Google Cloud Database Migration Service

Google Cloud Database Migration Service (or DMS) simplifies migration of database workloads to Cloud SQL (Reliable, secure & cost-effective cloud database), at no additional base charge for native migrations*. Furthermore, it is fully managed and doesn’t require any operational or management overhead.

*Refer to Table #1 below for additional details on cost considerations.

Table #1

In this article, we will explore the end to end migration of PostgreSQL instance and its databases using the DMS REST API commands.

Note: It’s a long read … Wondering why I didn’t shorten this …

For the purpose of this write-up, the source PostgreSQL instance was set up on GCE VM. Reference link for explorers.

Let’s get started with the pre-requisites!
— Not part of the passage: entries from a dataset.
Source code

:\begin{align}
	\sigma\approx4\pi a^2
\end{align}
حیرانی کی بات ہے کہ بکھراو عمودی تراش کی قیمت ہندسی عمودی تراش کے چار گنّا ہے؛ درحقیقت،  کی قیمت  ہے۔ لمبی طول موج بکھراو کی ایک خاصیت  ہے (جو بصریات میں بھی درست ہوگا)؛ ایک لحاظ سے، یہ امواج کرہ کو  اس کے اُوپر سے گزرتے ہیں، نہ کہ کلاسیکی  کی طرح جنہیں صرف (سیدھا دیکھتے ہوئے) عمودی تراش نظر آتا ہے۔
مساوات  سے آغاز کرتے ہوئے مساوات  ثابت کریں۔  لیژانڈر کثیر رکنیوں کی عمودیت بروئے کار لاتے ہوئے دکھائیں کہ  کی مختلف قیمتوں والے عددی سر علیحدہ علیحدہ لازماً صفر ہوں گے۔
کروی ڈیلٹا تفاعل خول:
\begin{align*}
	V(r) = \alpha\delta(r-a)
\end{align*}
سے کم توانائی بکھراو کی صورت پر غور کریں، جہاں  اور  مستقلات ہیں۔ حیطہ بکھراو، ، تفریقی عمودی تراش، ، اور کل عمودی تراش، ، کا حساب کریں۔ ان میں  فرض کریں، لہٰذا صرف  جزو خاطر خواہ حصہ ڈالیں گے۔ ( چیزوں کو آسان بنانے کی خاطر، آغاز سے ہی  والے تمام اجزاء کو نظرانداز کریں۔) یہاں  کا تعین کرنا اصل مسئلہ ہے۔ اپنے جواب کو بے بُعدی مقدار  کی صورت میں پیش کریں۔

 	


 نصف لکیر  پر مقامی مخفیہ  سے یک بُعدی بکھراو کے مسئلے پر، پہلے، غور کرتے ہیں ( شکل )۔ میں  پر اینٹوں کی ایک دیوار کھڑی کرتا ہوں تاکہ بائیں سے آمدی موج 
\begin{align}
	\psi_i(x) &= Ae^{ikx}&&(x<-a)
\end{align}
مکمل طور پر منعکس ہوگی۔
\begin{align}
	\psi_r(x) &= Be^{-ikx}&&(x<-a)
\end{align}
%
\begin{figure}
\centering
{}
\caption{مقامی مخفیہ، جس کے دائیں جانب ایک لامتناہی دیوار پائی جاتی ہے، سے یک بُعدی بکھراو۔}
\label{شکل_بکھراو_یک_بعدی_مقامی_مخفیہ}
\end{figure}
These are few configurations that must be applied to the source instance and the underlying databases, before it can be migrated via DMS:

  1. Installing the pglogical package on the source instance and modifying necessary configurations.
  2. Availability of a user with replication role (Referred to as “migration user” in this article).
  3. Installing pglogical EXTENSION on every database on the source instance and granting appropriate privileges to the migration user on these databases.

For detailed steps on source configuration, refer link.

Next up, enable the “Database Migration Service API” & “Cloud SQL Admin API” in the target project on Google Cloud Platform (This is a must for our cruise to sail). Optionally, there might be a need to enable “Service Networking API” as well, if we need VPC peering between target Cloud SQL and the VPC where the source database is located on Google Cloud. Enabling this API helps configure a Cloud SQL instance to use private IP. We will circle back to “Connectivity Methods” including VPC peering and other options a little later in the article..so we don’t have to fret about it for now!

Time to execute Database Migration Service API commands. Woo-hoo!!

Key considerations for the purpose of this post:

  • We will execute the API commands from Cloud Shell with cURL.
  • For authentication, we are using Application Default Credentials without saving them (gcloud auth application-default print-access-token). Feel free to use API keys or other preferred methods of authentication for invoking REST APIs.
  • For PUT/POST requests, we have to create a JSON file that will contain the data needed for API execution (Data file is a secure way to supply sensitive data).
  • The path to the data file (wherever applicable) will be provided via the command line, preceded by the @ character, as the --data parameter.
  • Since APIs are asynchronous, any object creation API command will return immediately, even if the operation is not complete. This is also applicable for other long running operations (LRO) like verification of migration job. In such cases, use the DMS API to manage operations and validate the completion of operation before moving to the next dependent step.

All set … here we go!

Quick summary of the major steps involved:

  1. Creation of source connection profile for PostgreSQL
  2. [Optional: Applicable for all LRO] Verification of the state of operation
  3. Creation of destination connection profile for Cloud SQL (Postgres)
  4. [Optional: Applicable only if VPC peering is needed] Source Instance & VPC configuration for peering
  5. Creation of migration job
  6. [Optional: Recommended] Verification of the migration job
  7. Starting the migration job
  8. [Manual/Automated] Verify the target Cloud SQL read replica for migration
  9. Promoting the migration job

1. Creation of source connection profile for PostgreSQL

Execute the following steps in sequence, to create a source connection profile.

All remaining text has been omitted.